SÜRGÜN DÖNÜŞÜ SIKINTI
İbrahim Aracı, sık sık Kırım'a gittiklerini, sürgünden sonra anavatanlarına dönen Kırım Tatarları'nın güç koşullar altında yaşam savaşı verdiğini de belirterek şunları söyledi:
"Kırım'a her yıl belirli periyodlarda gidiyorum. Kırım'da düğünler düzenliyoruz. Sürgünler sonunda anavatana dönen ve evlenmek isteyen çiftlerimizi buluyor, onlara gelenek- görenekler doğrultusunda düğünler yapıyoruz. Sünnet çağına gelen çocuklarımıza Türk adetlerine göre toplu sünnetler yapıyoruz. Sürgünden dönen Kırım Türklerinin hayat standartları biraz daha yükseliyor ama, önemli olan oradaki kendi anavatanlarında insanca yaşam haklarını elde etmekte zorlanıyorlar. Ama hiç bir şey elde edilmemiş değil. Tamamen barışçıl, tamamen demokratik yollarla insanca yaşama hakkını kullanmaya çalışıyorlar. Daha çok alınacak yollar var. İnşallah Ukrayna hükümeti, hatta biraz Rus baskısı da kalktığı zaman Kırım Tatarları daha rahat ve daha insanca bir yaşama kavuşacaklardır."
KIRIM TATAR SÜRGÜNÜ
Kırım Tatar Sürgünü İkinci Dünya Savaşı'nda 1941-44 yılları arasında işgal altındayken, "Nazilerle işbirliği yaptıkları" gerekçesiyle Sovyet hükümetinin aldığı kararla organize biçimde uygulandı.

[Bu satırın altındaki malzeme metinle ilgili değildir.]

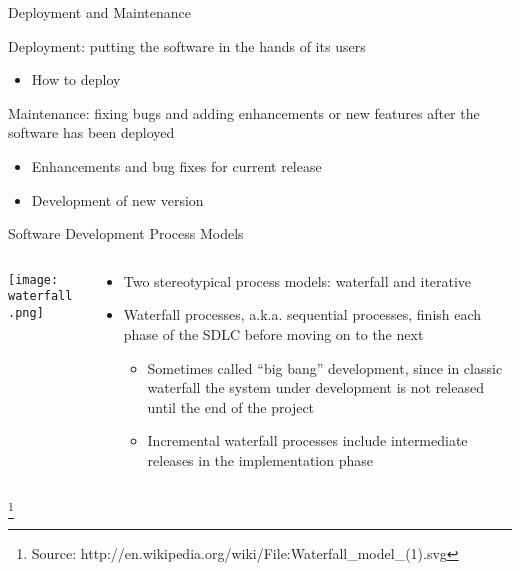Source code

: \documentclass{beamer}
\begin{document}
\begin{frame}[fragile]{Deployment and Maintenance}


Deployment: putting the software in the hands of its users
\begin{itemize}
\item How to deploy
\end{itemize}

Maintenance: fixing bugs and adding enhancements or new features after the software has been deployed
\begin{itemize}
\item Enhancements and bug fixes for current release
\item Development of new version
\end{itemize}


\end{frame}

\begin{frame}[fragile]{Software Development Process Models}


\begin{columns}[c]
\begin{column}{1.8in}
\begin{center}
\texttt{[image: waterfall.png]}
\end{center}
\end{column}
\begin{column}{3.1in}
\begin{itemize}
\item Two stereotypical process models: waterfall and iterative
\item Waterfall processes, a.k.a. sequential processes, finish each phase of the SDLC before moving on to the next
\begin{itemize}
\item Sometimes called ``big bang'' development, since in classic waterfall the system under development is not released until the end of the project
\item Incremental waterfall processes include intermediate releases in the implementation phase
\end{itemize}
\end{itemize}
\end{column}
\end{columns}
\footnote{Source: http://en.wikipedia.org/wiki/File:Waterfall\_model\_(1).svg}

\end{frame}
\end{document}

Kırım Tatarları için Sovyet hükümeti 1944 yılında sürgün kararı çıkarması ardından bugünkü Ukrayna topraklarında olan Kırım Yarımadası'ndaki yerleşim yerlerinde bulunan, resmi kayıtlara göre 193 bin 865 Kırım Tatarı sürgün edildi. Büyük bölümü Özbekistan'a sürülen Kırım Tatarlarından onbinlercesi sürgün sırasında öldü. Kırım Tatar aktivistlerine göre nüfusun yaklaşık yüzde 46'sı bu zaman içerisinde hayatını kaybetti. Sovyet muhaliflerinin iddialarına göre binlerce Kırım Tatarı, Sovyet sistemi tarafından yapılan büyük ölçekli projeler için işçi olarak çalıştırıldı.
Sürgün, Sovyetler Birliği'nin dağılmasıyla 1987 yılında sona erdi ve sürgündeki Kırım Tatarları topraksız ve evsiz olarak kısmen Kırım Yarımadası'na dönmeye başladı. Dönüş hala devam ediyor.